((

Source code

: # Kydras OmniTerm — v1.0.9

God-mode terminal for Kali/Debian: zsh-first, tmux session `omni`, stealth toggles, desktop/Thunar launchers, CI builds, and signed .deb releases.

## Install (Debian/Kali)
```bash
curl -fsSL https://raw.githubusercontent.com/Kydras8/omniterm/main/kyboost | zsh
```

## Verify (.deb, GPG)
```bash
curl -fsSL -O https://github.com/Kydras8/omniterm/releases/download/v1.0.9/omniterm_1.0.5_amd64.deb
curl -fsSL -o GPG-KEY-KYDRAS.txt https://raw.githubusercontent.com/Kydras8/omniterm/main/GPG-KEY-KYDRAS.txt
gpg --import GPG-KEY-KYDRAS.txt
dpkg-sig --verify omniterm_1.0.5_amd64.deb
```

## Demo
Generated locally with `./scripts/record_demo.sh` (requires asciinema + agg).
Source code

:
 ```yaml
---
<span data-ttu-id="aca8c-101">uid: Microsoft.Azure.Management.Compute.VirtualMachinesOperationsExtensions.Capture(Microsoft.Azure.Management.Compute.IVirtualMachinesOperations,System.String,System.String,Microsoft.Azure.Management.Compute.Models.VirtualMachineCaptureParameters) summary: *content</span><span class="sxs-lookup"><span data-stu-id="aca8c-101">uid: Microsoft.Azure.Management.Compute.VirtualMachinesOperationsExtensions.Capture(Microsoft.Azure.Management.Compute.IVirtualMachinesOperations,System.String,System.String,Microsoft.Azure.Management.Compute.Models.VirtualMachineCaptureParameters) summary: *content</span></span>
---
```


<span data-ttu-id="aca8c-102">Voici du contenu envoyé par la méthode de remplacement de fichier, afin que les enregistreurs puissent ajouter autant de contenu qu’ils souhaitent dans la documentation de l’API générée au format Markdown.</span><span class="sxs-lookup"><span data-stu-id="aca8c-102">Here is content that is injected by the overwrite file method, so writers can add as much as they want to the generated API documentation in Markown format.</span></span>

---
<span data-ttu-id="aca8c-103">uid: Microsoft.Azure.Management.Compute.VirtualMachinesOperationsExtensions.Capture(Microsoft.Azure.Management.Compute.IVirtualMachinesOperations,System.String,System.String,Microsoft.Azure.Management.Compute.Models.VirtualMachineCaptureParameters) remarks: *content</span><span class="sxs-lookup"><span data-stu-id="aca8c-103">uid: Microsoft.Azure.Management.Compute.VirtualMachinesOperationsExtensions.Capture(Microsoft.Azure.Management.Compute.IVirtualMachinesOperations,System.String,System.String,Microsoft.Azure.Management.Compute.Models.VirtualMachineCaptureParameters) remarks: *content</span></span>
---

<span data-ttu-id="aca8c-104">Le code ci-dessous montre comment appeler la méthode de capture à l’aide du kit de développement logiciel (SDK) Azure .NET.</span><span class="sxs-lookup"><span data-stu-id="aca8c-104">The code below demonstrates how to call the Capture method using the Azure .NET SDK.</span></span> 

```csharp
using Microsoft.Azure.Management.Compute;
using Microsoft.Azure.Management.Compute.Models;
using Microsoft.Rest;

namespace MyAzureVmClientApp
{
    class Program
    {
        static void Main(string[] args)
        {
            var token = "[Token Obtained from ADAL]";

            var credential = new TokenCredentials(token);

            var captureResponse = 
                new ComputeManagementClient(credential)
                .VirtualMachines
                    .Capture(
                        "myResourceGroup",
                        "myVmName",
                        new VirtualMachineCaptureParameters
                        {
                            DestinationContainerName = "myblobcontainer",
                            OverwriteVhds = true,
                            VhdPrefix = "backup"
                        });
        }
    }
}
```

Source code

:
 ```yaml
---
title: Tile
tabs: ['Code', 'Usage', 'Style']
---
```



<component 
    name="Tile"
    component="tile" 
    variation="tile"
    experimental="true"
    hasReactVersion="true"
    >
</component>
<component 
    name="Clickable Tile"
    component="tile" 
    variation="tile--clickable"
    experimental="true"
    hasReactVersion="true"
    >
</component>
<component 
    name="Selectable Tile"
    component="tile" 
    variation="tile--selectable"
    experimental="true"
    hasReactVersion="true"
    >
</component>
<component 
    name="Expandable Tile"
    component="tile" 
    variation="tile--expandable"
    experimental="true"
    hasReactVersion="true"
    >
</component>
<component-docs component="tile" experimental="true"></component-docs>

))

▸ WORK ITEM
The word "IVirtualMachinesOperations" occurs on some lines of the data. Give the number of those lines only.

▸ FINAL ANSWER
2